Segment Start: GIVEN RECORDS

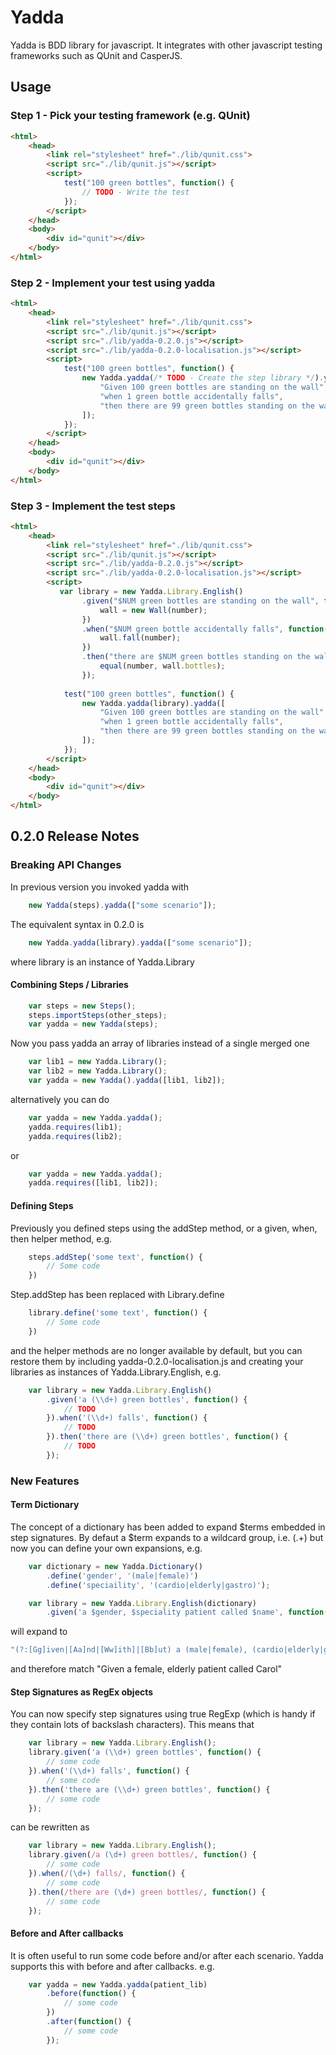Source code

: # Yadda

Yadda is BDD library for javascript. It integrates with other javascript testing frameworks such as QUnit and CasperJS.

## Usage

### Step 1 - Pick your testing framework (e.g. QUnit)

```html
<html>
    <head>
        <link rel="stylesheet" href="./lib/qunit.css">
        <script src="./lib/qunit.js"></script>   
        <script>
            test("100 green bottles", function() {
                // TODO - Write the test
            });
        </script>
    </head>
    <body>
        <div id="qunit"></div>
    </body>
</html>
```

### Step 2 - Implement your test using yadda

```html
<html>
    <head>
        <link rel="stylesheet" href="./lib/qunit.css">
        <script src="./lib/qunit.js"></script>   
        <script src="./lib/yadda-0.2.0.js"></script>
        <script src="./lib/yadda-0.2.0-localisation.js"></script>
        <script>
            test("100 green bottles", function() {
                new Yadda.yadda(/* TODO - Create the step library */).yadda([
                    "Given 100 green bottles are standing on the wall",
                    "when 1 green bottle accidentally falls",
                    "then there are 99 green bottles standing on the wall"
                ]);
            });
        </script>
    </head>
    <body>
        <div id="qunit"></div>
    </body>
</html>
```

### Step 3 - Implement the test steps

```html
<html>
    <head>
        <link rel="stylesheet" href="./lib/qunit.css">
        <script src="./lib/qunit.js"></script>   
        <script src="./lib/yadda-0.2.0.js"></script>
        <script src="./lib/yadda-0.2.0-localisation.js"></script>
        <script>
           var library = new Yadda.Library.English()
                .given("$NUM green bottles are standing on the wall", function(number) {
                    wall = new Wall(number);
                })                
                .when("$NUM green bottle accidentally falls", function(number) { 
                    wall.fall(number);
                })
                .then("there are $NUM green bottles standing on the wall", function(number) {
                    equal(number, wall.bottles);
                });
                
            test("100 green bottles", function() {
                new Yadda.yadda(library).yadda([
                    "Given 100 green bottles are standing on the wall",
                    "when 1 green bottle accidentally falls",
                    "then there are 99 green bottles standing on the wall"
                ]);
            });                
        </script>
    </head>
    <body>
        <div id="qunit"></div>
    </body>
</html>
```

## 0.2.0 Release Notes

### Breaking API Changes

In previous version you invoked yadda with 
```js
    new Yadda(steps).yadda(["some scenario"]);
```
The equivalent syntax in 0.2.0 is
```js
    new Yadda.yadda(library).yadda(["some scenario"]);
```
where library is an instance of Yadda.Library
#### Combining Steps / Libraries
```js
    var steps = new Steps();
    steps.importSteps(other_steps);
    var yadda = new Yadda(steps);
```
Now you pass yadda an array of libraries instead of a single merged one
```js
    var lib1 = new Yadda.Library();
    var lib2 = new Yadda.Library();
    var yadda = new Yadda().yadda([lib1, lib2]);
```
alternatively you can do
```js
    var yadda = new Yadda.yadda();
    yadda.requires(lib1);
    yadda.requires(lib2);
```
or
```js
    var yadda = new Yadda.yadda();
    yadda.requires([lib1, lib2]);
```
#### Defining Steps
Previously you defined steps using the addStep method, or a given, when, then helper method, e.g.
```js
    steps.addStep('some text', function() {
        // Some code    
    })
```
Step.addStep has been replaced with Library.define
```js
    library.define('some text', function() {
        // Some code    
    })
```
and the helper methods are no longer available by default, but you can restore them by including yadda-0.2.0-localisation.js and creating your libraries as instances of Yadda.Library.English, e.g.
```js
    var library = new Yadda.Library.English()
        .given('a (\\d+) green bottles', function() {
            // TODO
        }).when('(\\d+) falls', function() {
            // TODO
        }).then('there are (\\d+) green bottles', function() {
            // TODO
        }); 
```
### New Features

#### Term Dictionary
The concept of a dictionary has been added to expand $terms embedded in step signatures. By defaut a $term expands to a wildcard group, i.e. (.+) but now you can define your own expansions, e.g.

```js
    var dictionary = new Yadda.Dictionary()
        .define('gender', '(male|female)')
        .define('speciaility', '(cardio|elderly|gastro)');

    var library = new Yadda.Library.English(dictionary)
        .given('a $gender, $speciality patient called $name', function() { /* TODO */ });
```
will expand to 
```js
"(?:[Gg]iven|[Aa]nd|[Ww]ith]|[Bb]ut) a (male|female), (cardio|elderly|gastro) patient called (.+)"
```
and therefore match "Given a female, elderly patient called Carol"

#### Step Signatures as RegEx objects
You can now specify step signatures using true RegExp (which is handy if they contain lots of backslash characters). This means that
```js
    var library = new Yadda.Library.English();
    library.given('a (\\d+) green bottles', function() {
        // some code
    }).when('(\\d+) falls', function() {
        // some code
    }).then('there are (\\d+) green bottles', function() {
        // some code
    }); 
```
can be rewritten as 
```js
    var library = new Yadda.Library.English();
    library.given(/a (\d+) green bottles/, function() {
        // some code
    }).when(/(\d+) falls/, function() {
        // some code
    }).then(/there are (\d+) green bottles/, function() {
        // some code
    }); 
```
#### Before and After callbacks
It is often useful to run some code before and/or after each scenario. Yadda supports this with before and after callbacks. e.g.
```js
    var yadda = new Yadda.yadda(patient_lib)
        .before(function() {
            // some code
        })
        .after(function() {
            // some code
        });
```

Segment End: GIVEN RECORDS

THE TASK:
Whenever the string "number" shows up in a line above, copy that line.

EXERCISE RESULT:
                .given("$NUM green bottles are standing on the wall", function(number) {
                    wall = new Wall(number);
                .when("$NUM green bottle accidentally falls", function(number) { 
                    wall.fall(number);
                .then("there are $NUM green bottles standing on the wall", function(number) {
                    equal(number, wall.bottles);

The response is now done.